Dame Iris Murdoch Centenary

Today marks the centenary of Dame Iris Murdoch’s birth, born in Dublin on 15th July 1919, Iris was an Anglo-Irish novelist and philosopher.

Iris’s novels explored the inner lives of individuals, creating rich, complex characters her work is characterised by compelling plots and modern explorations of sexuality and self.

In her lifetime Iris was the recipient of some of Literature’s most prestigious prizes: The Black Prince, won the James Tait Black Memorial Prize, she won the Booker Prize in 1978 for The Sea, the Sea and in 1997, she was awarded the Golden PEN Award by English PEN for "a Lifetime's Distinguished Service to Literature". In 2008, The Times ranked Iris twelfth on a list of "The 50 greatest British writers since 1945".

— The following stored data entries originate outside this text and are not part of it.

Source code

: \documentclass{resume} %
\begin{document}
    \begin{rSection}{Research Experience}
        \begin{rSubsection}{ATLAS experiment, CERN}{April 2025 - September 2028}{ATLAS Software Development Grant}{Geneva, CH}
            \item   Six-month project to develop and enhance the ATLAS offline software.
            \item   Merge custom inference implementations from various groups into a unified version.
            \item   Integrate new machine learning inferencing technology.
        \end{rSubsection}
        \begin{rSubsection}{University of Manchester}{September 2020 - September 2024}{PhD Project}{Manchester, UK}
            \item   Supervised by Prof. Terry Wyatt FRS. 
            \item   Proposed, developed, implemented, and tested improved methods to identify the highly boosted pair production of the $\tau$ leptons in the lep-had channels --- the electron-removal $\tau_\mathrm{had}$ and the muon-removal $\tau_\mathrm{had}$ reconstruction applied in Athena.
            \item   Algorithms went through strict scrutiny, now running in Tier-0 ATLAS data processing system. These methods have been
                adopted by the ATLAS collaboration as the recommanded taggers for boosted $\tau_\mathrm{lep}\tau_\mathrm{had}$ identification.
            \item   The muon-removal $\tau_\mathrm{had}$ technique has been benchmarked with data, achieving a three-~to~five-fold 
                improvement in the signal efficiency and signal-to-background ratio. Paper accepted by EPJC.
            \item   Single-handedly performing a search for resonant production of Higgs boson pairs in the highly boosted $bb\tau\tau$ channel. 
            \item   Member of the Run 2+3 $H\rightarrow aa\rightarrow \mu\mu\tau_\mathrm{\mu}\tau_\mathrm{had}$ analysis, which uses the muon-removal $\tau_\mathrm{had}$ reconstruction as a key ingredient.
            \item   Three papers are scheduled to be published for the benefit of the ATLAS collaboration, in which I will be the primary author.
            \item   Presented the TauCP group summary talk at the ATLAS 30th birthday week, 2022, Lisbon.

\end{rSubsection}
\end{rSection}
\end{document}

Her work has been adapted for stage, screen and radio. Adaptations of note include the television series of An Unofficial Rose (BBC, 1974) and also The Bell (BBC, 1982) and J.B. Priestley's dramatisation of her 1961 novel A Severed Head which was later turned into a feature film starring Ian Holm and Richard Attenborough (1970).

Iris’s husband John Bayley wrote two memoirs of his life with Dame Iris Murdoch. In 2001 Richard Eyre's film Iris was based on Bayley's memoir Elegy for Iris, with Iris portrayed by Kate Winslet and Dame Judi Dench.

The Bell is currently being developed as a new feature film by Raw and Film 4, and the screen rights in both The Sea, The Sea and The Italian Girl are currently under option.